=== SUPPLIED ENTRIES ===
•••

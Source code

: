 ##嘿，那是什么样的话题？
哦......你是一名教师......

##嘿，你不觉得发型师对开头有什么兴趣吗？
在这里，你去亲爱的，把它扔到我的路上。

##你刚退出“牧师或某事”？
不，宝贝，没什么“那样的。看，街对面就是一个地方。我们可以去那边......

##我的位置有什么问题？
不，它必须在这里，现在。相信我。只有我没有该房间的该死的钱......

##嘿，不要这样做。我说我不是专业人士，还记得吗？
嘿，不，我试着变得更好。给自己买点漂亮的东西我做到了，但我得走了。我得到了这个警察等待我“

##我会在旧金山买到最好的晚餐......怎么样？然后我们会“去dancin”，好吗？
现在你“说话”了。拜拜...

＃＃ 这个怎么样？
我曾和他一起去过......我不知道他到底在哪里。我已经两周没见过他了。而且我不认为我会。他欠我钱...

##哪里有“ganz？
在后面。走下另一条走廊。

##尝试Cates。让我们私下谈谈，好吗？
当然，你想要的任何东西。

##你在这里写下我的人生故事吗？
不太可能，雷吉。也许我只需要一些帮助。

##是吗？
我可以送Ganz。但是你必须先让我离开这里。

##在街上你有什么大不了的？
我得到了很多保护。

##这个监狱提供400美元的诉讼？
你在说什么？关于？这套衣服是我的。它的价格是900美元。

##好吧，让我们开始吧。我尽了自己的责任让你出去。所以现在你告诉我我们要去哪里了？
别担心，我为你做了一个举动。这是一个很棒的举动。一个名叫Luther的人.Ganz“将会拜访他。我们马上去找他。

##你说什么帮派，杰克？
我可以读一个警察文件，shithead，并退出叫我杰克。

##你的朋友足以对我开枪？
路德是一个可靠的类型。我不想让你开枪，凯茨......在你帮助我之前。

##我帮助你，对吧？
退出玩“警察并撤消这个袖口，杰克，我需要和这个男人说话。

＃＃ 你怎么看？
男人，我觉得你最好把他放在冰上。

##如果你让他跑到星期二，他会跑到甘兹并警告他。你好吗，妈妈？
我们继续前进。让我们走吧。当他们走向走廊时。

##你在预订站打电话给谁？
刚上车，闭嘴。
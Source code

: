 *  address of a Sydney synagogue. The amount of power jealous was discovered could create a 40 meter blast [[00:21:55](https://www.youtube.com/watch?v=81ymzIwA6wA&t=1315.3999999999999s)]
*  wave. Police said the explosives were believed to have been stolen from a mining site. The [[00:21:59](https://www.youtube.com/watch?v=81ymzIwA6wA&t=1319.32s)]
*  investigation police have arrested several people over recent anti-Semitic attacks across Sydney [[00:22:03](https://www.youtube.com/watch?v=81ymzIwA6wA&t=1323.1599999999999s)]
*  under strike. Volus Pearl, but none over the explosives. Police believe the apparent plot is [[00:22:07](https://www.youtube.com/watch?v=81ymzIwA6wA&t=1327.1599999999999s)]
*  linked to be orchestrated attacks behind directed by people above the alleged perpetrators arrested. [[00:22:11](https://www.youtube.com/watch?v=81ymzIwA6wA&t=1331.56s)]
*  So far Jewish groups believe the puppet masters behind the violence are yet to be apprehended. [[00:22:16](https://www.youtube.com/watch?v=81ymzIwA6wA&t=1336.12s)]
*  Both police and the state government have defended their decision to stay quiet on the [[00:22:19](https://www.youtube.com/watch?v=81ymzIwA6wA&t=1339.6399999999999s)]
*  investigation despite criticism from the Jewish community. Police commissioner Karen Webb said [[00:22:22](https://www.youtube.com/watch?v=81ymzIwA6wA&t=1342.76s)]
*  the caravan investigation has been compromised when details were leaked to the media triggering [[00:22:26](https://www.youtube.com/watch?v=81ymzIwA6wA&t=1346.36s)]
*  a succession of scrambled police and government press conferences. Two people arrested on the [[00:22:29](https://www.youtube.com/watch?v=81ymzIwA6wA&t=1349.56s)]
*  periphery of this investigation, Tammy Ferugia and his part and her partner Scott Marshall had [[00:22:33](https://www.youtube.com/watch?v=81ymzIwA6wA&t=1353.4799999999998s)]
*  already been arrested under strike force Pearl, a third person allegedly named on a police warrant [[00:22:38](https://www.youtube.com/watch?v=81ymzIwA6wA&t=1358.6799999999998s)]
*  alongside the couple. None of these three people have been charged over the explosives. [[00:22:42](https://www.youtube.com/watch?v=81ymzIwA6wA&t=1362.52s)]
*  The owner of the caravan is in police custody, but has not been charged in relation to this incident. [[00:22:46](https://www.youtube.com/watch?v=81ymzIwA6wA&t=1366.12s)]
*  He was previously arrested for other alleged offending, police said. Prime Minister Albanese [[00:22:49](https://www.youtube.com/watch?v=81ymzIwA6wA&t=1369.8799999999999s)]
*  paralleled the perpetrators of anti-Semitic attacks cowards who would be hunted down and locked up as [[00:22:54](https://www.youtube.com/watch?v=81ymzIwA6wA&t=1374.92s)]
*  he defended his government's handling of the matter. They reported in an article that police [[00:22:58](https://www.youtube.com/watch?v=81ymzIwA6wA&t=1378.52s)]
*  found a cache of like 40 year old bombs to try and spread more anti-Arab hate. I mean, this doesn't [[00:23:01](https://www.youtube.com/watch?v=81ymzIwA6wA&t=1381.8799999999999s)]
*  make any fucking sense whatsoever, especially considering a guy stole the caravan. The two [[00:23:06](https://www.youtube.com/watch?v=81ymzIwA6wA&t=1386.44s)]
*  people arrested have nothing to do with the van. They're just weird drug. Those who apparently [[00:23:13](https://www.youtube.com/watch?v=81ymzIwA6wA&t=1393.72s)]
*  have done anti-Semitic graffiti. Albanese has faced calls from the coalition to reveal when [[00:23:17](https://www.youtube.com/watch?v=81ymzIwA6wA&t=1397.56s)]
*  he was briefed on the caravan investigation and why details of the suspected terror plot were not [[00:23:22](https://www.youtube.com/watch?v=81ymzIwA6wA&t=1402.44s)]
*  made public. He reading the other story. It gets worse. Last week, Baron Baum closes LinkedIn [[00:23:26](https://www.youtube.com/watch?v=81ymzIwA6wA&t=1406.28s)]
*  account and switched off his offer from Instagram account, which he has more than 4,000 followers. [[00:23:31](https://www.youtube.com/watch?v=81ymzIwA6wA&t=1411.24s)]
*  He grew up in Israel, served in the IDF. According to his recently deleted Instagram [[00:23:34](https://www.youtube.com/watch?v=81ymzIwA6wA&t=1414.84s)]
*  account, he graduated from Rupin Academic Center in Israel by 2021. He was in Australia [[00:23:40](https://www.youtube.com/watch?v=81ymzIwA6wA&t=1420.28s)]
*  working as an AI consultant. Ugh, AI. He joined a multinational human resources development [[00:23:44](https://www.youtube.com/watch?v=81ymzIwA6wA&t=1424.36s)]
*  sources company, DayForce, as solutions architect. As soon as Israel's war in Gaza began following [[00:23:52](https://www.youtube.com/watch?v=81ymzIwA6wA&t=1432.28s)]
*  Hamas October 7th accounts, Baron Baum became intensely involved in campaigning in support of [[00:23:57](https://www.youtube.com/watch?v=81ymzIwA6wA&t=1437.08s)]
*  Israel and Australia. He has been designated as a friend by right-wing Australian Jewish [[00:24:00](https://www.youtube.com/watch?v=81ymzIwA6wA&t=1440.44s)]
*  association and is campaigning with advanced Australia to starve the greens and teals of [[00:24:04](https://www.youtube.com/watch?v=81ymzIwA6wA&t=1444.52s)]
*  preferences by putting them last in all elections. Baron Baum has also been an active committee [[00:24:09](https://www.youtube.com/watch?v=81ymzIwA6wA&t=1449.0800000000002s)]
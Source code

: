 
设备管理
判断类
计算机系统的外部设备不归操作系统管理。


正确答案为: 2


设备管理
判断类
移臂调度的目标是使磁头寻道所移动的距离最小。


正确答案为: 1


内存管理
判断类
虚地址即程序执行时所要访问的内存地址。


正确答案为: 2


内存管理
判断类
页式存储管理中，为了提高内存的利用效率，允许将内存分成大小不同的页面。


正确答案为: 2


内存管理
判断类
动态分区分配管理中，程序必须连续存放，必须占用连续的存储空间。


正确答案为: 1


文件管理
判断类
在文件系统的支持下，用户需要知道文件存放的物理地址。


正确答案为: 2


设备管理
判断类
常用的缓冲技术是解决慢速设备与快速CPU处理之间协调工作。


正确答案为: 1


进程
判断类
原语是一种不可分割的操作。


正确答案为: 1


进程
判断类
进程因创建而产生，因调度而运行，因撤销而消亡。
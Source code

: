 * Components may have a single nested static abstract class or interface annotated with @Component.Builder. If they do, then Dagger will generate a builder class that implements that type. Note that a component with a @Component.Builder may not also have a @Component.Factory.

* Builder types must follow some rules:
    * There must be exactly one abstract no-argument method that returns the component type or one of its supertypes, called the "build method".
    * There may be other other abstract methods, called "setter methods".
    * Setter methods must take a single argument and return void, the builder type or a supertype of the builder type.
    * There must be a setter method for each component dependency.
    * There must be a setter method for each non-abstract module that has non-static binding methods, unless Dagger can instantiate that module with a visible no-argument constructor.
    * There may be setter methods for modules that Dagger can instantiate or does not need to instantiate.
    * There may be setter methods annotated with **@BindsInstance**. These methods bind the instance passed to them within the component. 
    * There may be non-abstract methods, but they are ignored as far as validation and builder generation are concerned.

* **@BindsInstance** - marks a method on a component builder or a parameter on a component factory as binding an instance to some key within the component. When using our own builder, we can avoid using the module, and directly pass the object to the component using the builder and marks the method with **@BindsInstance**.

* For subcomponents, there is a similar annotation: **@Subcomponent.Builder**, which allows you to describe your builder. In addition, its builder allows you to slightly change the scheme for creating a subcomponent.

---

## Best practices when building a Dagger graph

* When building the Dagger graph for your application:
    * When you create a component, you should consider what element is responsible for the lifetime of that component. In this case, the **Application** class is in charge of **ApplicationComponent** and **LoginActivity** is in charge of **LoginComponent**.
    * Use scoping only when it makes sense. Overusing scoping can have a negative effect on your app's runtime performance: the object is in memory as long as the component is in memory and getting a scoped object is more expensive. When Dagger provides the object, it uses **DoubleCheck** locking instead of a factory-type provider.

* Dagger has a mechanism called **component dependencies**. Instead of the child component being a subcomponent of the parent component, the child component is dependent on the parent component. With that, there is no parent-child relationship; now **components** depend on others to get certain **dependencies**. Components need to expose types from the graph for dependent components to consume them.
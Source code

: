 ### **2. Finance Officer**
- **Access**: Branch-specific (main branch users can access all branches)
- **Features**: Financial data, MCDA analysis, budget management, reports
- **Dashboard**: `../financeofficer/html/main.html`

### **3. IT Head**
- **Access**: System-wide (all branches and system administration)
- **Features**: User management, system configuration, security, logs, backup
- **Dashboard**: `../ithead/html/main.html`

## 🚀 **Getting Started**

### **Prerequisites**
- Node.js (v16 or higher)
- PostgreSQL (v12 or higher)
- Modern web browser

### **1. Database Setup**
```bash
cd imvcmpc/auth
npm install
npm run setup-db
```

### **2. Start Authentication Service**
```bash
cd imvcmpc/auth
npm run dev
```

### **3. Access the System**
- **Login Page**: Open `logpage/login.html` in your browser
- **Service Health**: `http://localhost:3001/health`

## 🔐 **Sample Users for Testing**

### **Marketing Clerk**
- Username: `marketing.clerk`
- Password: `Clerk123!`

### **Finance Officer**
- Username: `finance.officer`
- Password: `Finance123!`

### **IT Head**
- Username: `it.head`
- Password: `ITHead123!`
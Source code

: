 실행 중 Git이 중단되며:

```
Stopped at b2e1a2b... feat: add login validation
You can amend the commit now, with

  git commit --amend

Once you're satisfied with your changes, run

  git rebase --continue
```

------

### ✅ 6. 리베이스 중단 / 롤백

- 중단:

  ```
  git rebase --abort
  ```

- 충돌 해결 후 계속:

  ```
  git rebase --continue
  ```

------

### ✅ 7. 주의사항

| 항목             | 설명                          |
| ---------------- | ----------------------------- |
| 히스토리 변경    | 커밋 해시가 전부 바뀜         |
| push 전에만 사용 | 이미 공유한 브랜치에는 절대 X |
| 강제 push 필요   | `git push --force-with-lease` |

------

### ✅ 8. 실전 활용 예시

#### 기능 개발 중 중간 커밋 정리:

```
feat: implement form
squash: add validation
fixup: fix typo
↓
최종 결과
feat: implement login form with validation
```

•••

In the listing above, find the line with "Builder types must" and the line with "charge of **LoginComponent**.", then print exactly those two lines and every line between them, and nothing more.

=== SOLUTION FOR THIS EXERCISE ===
* Builder types must follow some rules:
    * There must be exactly one abstract no-argument method that returns the component type or one of its supertypes, called the "build method".
    * There may be other other abstract methods, called "setter methods".
    * Setter methods must take a single argument and return void, the builder type or a supertype of the builder type.
    * There must be a setter method for each component dependency.
    * There must be a setter method for each non-abstract module that has non-static binding methods, unless Dagger can instantiate that module with a visible no-argument constructor.
    * There may be setter methods for modules that Dagger can instantiate or does not need to instantiate.
    * There may be setter methods annotated with **@BindsInstance**. These methods bind the instance passed to them within the component. 
    * There may be non-abstract methods, but they are ignored as far as validation and builder generation are concerned.

* **@BindsInstance** - marks a method on a component builder or a parameter on a component factory as binding an instance to some key within the component. When using our own builder, we can avoid using the module, and directly pass the object to the component using the builder and marks the method with **@BindsInstance**.

* For subcomponents, there is a similar annotation: **@Subcomponent.Builder**, which allows you to describe your builder. In addition, its builder allows you to slightly change the scheme for creating a subcomponent.

---

## Best practices when building a Dagger graph

* When building the Dagger graph for your application:
    * When you create a component, you should consider what element is responsible for the lifetime of that component. In this case, the **Application** class is in charge of **ApplicationComponent** and **LoginActivity** is in charge of **LoginComponent**.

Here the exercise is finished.